The synchronised global economic expansion continues to gain momentum. World trade is growing and increasing demand is putting upward pressure on commodity prices. Normally, South Africa would benefit from these positive trends, but the best description of the present state of our economy is ‘stagnant’.
There was a rebound in economic growth in the second quarter. This was principally due to the agriculture sector’s strong recovery after last year’s drought and increased mining production. Domestic spending, however, remains weak. It seems that business investment plans are on hold until the outcome of the ANC conference in December becomes known. Given the positive global backdrop, an outcome which restores business confidence could see a stronger economic recovery next year. A business-unfriendly outcome would probably have the opposite effect.
South Africa is facing a fiscal crisis. Due to the stagnant economy, the growth in tax revenues has slowed at a time when fiscal spending is rising faster than planned, particularly because the government has been forced to bail out bankrupt state-owned enterprises. The fiscal deficit is heading towards 5% of GDP. It will be difficult to increase tax collections without a recovery in economic growth and to reduce spending is politically challenging.

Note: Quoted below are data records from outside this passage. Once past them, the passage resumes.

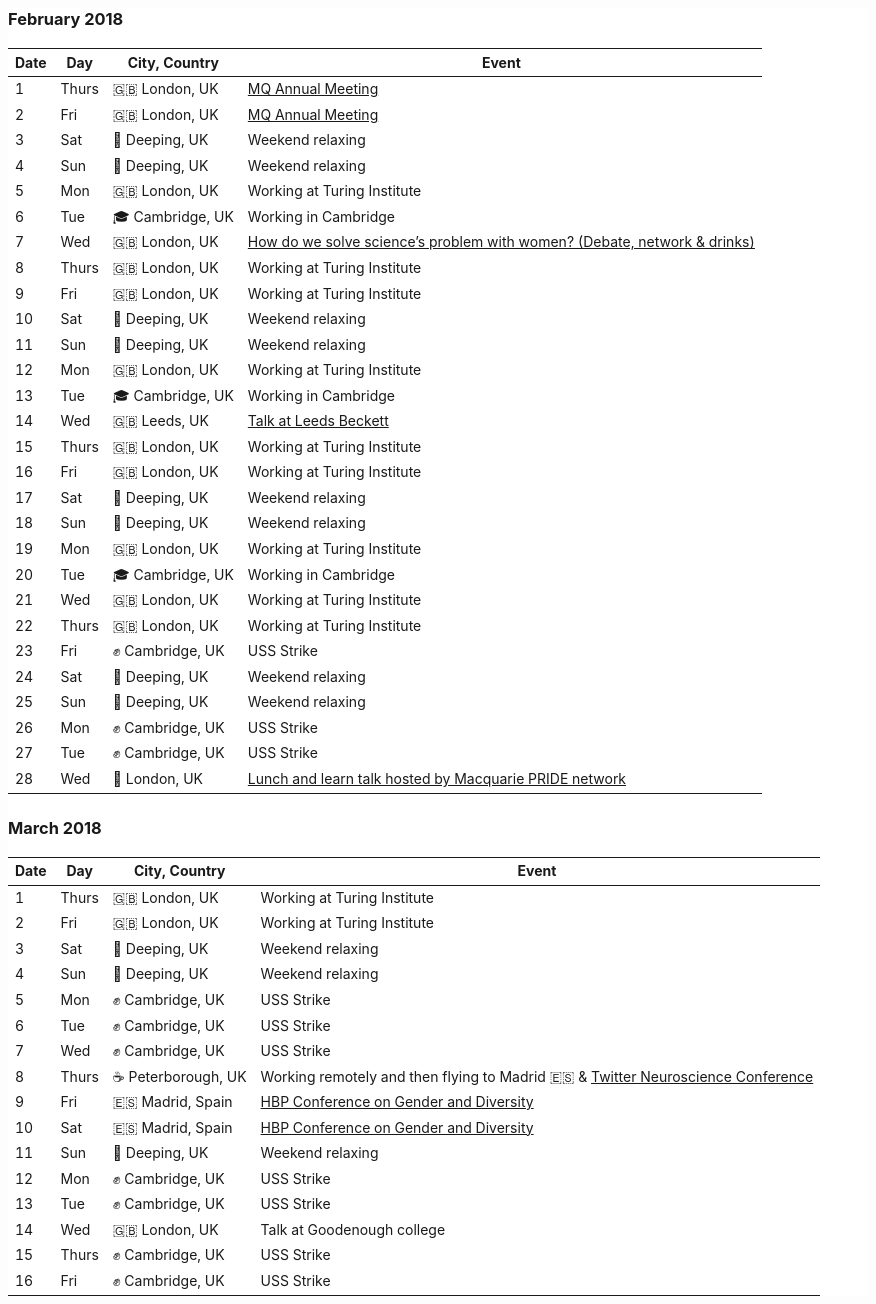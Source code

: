 
### February 2018

Date | Day   | City, Country                | Event
---- | ----- | ---------------------------- | -----
1    | Thurs | :uk: London, UK              | [MQ Annual Meeting](https://www.mqmentalhealth.org/posts/mental-health-science-meeting-2019)
2    | Fri   | :uk: London, UK              | [MQ Annual Meeting](https://www.mqmentalhealth.org/posts/mental-health-science-meeting-2019)
3    | Sat   | :dog: Deeping, UK            | Weekend relaxing
4    | Sun   | :dog: Deeping, UK            | Weekend relaxing
5    | Mon   | :uk: London, UK              | Working at Turing Institute
6    | Tue   | :mortar_board: Cambridge, UK | Working in Cambridge
7    | Wed   | :uk: London, UK              | [How do we solve science’s problem with women? (Debate, network & drinks)](https://www.eventbrite.com/e/how-do-we-solve-sciences-problem-with-women-debate-network-drinks-tickets-39217270913)
8    | Thurs | :uk: London, UK              | Working at Turing Institute
9    | Fri   | :uk: London, UK              | Working at Turing Institute
10   | Sat   | :dog: Deeping, UK            | Weekend relaxing
11   | Sun   | :dog: Deeping, UK            | Weekend relaxing
12   | Mon   | :uk: London, UK              | Working at Turing Institute
13   | Tue   | :mortar_board: Cambridge, UK | Working in Cambridge
14   | Wed   | :uk: Leeds, UK               | [Talk at Leeds Beckett](https://www.eventbrite.co.uk/e/psycen-seminar-a-how-to-guide-to-reproducible-research-tickets-41866131727)
15   | Thurs | :uk: London, UK              | Working at Turing Institute
16   | Fri   | :uk: London, UK              | Working at Turing Institute
17   | Sat   | :dog: Deeping, UK            | Weekend relaxing
18   | Sun   | :dog: Deeping, UK            | Weekend relaxing
19   | Mon   | :uk: London, UK              | Working at Turing Institute
20   | Tue   | :mortar_board: Cambridge, UK | Working in Cambridge
21   | Wed   | :uk: London, UK              | Working at Turing Institute
22   | Thurs | :uk: London, UK              | Working at Turing Institute
23   | Fri   | :fist: Cambridge, UK         | USS Strike
24   | Sat   | :dog: Deeping, UK            | Weekend relaxing
25   | Sun   | :dog: Deeping, UK            | Weekend relaxing
26   | Mon   | :fist: Cambridge, UK         | USS Strike
27   | Tue   | :fist: Cambridge, UK         | USS Strike
28   | Wed   | :rainbow: London, UK         | [Lunch and learn talk hosted by Macquarie PRIDE network](https://whitakerlab.github.io/blog/Turing-Life-and-Legacy-talk/)


### March 2018

Date | Day   | City, Country                | Event
---- | ----- | ---------------------------- | -----
1    | Thurs | :uk: London, UK              | Working at Turing Institute
2    | Fri   | :uk: London, UK              | Working at Turing Institute
3    | Sat   | :dog: Deeping, UK            | Weekend relaxing
4    | Sun   | :dog: Deeping, UK            | Weekend relaxing
5    | Mon   | :fist: Cambridge, UK         | USS Strike
6    | Tue   | :fist: Cambridge, UK         | USS Strike
7    | Wed   | :fist: Cambridge, UK         | USS Strike
8    | Thurs | :coffee: Peterborough, UK   | Working remotely and then flying to Madrid :es: & [Twitter Neuroscience Conference](https://brain.tc)
9    | Fri   | :es: Madrid, Spain           | [HBP Conference on Gender and Diversity](https://flagship.kip.uni-heidelberg.de/jss/AttendMeeting?eMAt=114&showAgenda=x)
10   | Sat   | :es: Madrid, Spain           | [HBP Conference on Gender and Diversity](https://flagship.kip.uni-heidelberg.de/jss/AttendMeeting?eMAt=114&showAgenda=x)
11   | Sun   | :dog: Deeping, UK            | Weekend relaxing
12   | Mon   | :fist: Cambridge, UK         | USS Strike
13   | Tue   | :fist: Cambridge, UK         | USS Strike
14   | Wed   | :uk: London, UK              | Talk at Goodenough college
15   | Thurs | :fist: Cambridge, UK         | USS Strike
16   | Fri   | :fist: Cambridge, UK         | USS Strike
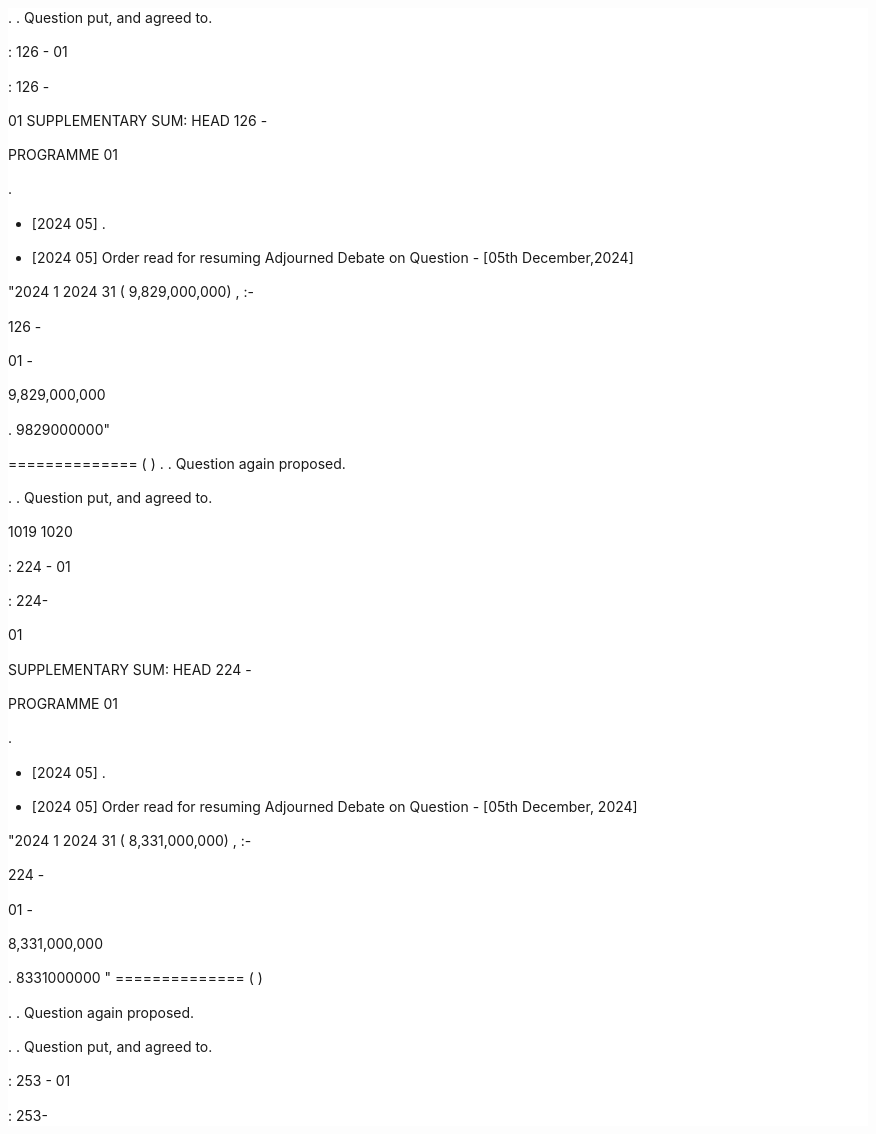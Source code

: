 . . Question put, and agreed to.

: 126 - 01

: 126 -

01 SUPPLEMENTARY SUM: HEAD 126 -

PROGRAMME 01

.

- [2024 05] .

- [2024 05] Order read for resuming Adjourned Debate on Question - [05th December,2024]

"2024 1 2024 31 ( 9,829,000,000) , :-

126 -

01 -

9,829,000,000

. 9829000000"

============== ( ) . . Question again proposed.

. . Question put, and agreed to.

1019 1020

: 224 - 01

: 224-

01

SUPPLEMENTARY SUM: HEAD 224 -

PROGRAMME 01

.

- [2024 05] .

- [2024 05] Order read for resuming Adjourned Debate on Question - [05th December, 2024]

"2024 1 2024 31 ( 8,331,000,000) , :-

224 -

01 -

8,331,000,000

. 8331000000 " ============== ( )

. . Question again proposed.

. . Question put, and agreed to.

: 253 - 01

: 253-
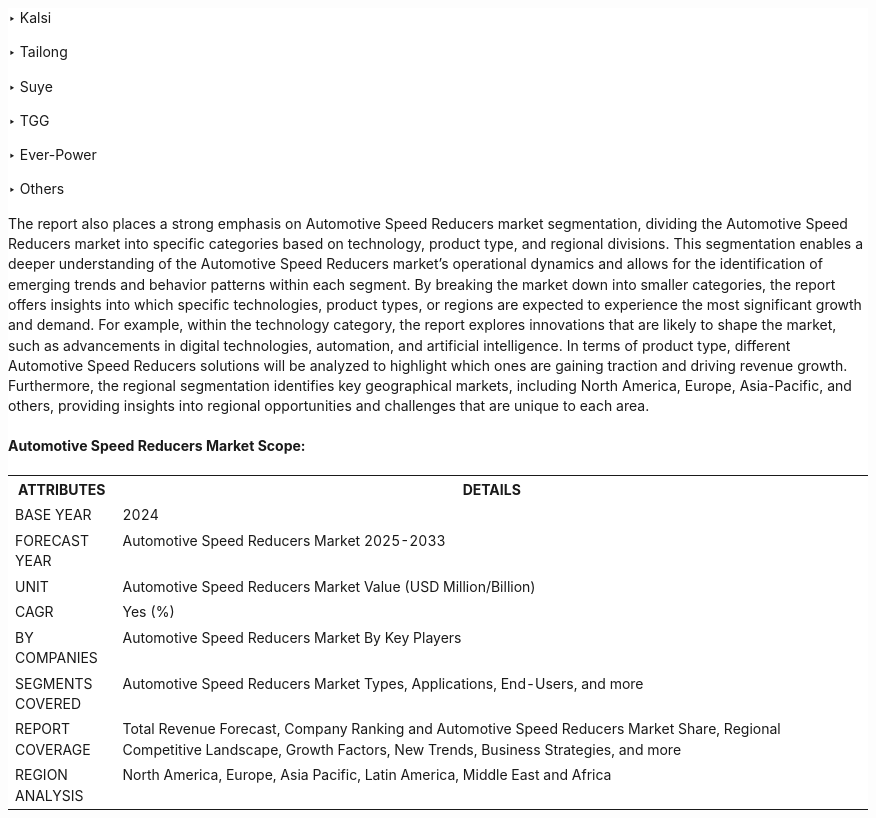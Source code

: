 ‣ Kalsi

‣ Tailong

‣ Suye

‣ TGG

‣ Ever-Power

‣ Others

The report also places a strong emphasis on Automotive Speed Reducers market segmentation, dividing the Automotive Speed Reducers market into specific categories based on technology, product type, and regional divisions. This segmentation enables a deeper understanding of the Automotive Speed Reducers market’s operational dynamics and allows for the identification of emerging trends and behavior patterns within each segment. By breaking the market down into smaller categories, the report offers insights into which specific technologies, product types, or regions are expected to experience the most significant growth and demand. For example, within the technology category, the report explores innovations that are likely to shape the market, such as advancements in digital technologies, automation, and artificial intelligence. In terms of product type, different Automotive Speed Reducers solutions will be analyzed to highlight which ones are gaining traction and driving revenue growth. Furthermore, the regional segmentation identifies key geographical markets, including North America, Europe, Asia-Pacific, and others, providing insights into regional opportunities and challenges that are unique to each area.

<h4>Automotive Speed Reducers Market Scope:</h4>
<table>
<tr>
<th>ATTRIBUTES</th>
<th>DETAILS</th>
</tr>
<tr>
<td>BASE YEAR</td>
<td>2024</td>
</tr>
<tr>
<td>FORECAST YEAR</td>
<td>Automotive Speed Reducers Market 2025-2033</td>
</tr>
<tr>
<td>UNIT</td>
<td>Automotive Speed Reducers Market Value (USD Million/Billion)</td>
<tr>
<td>CAGR</td>
<td>Yes (%)</td>
</tr>
</tr>
<tr>
<td>BY COMPANIES</td>
<td>Automotive Speed Reducers Market By Key Players</td>
</tr>
<tr>
<td>SEGMENTS COVERED</td>
<td>Automotive Speed Reducers Market Types, Applications, End-Users, and more</td>
</tr>
<tr>
<td>REPORT COVERAGE</td>
<td>Total Revenue Forecast, Company Ranking and Automotive Speed Reducers Market Share, Regional Competitive Landscape, Growth Factors, New Trends, Business Strategies, and more</td>
</tr>
<tr>
<td>REGION ANALYSIS</td>
<td>North America, Europe, Asia Pacific, Latin America, Middle East and Africa</td>
</tr>
</table>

The rising deficit will require significantly increased borrowing. It will be difficult to fund this without improved investor confidence and a credible plan as to how, in the longer term, a more sustainable fiscal balance will be achieved. The prospect that the South African government’s domestic credit rating will be downgraded to sub-investment grade further complicates matters. The outcome of this fiscal dilemma is critically important to investors in South African bonds and equities.
The global investment flow into emerging market interest-bearing assets continues unabated. South Africa remains a beneficiary of this phenomenon, despite the weak economy, a rising fiscal deficit and political uncertainty. For this reason, the rand has remained relatively stable and inflationary pressures have eased. Consumer price inflation was 4.8% in August. However, South Africa’s dependence on these fickle flows constitutes a major risk to financial stability. Concerns about these risks were important in forming the decision of the South African Reserve Bank’s Monetary Policy Committee to leave interest rates unchanged at its September meeting.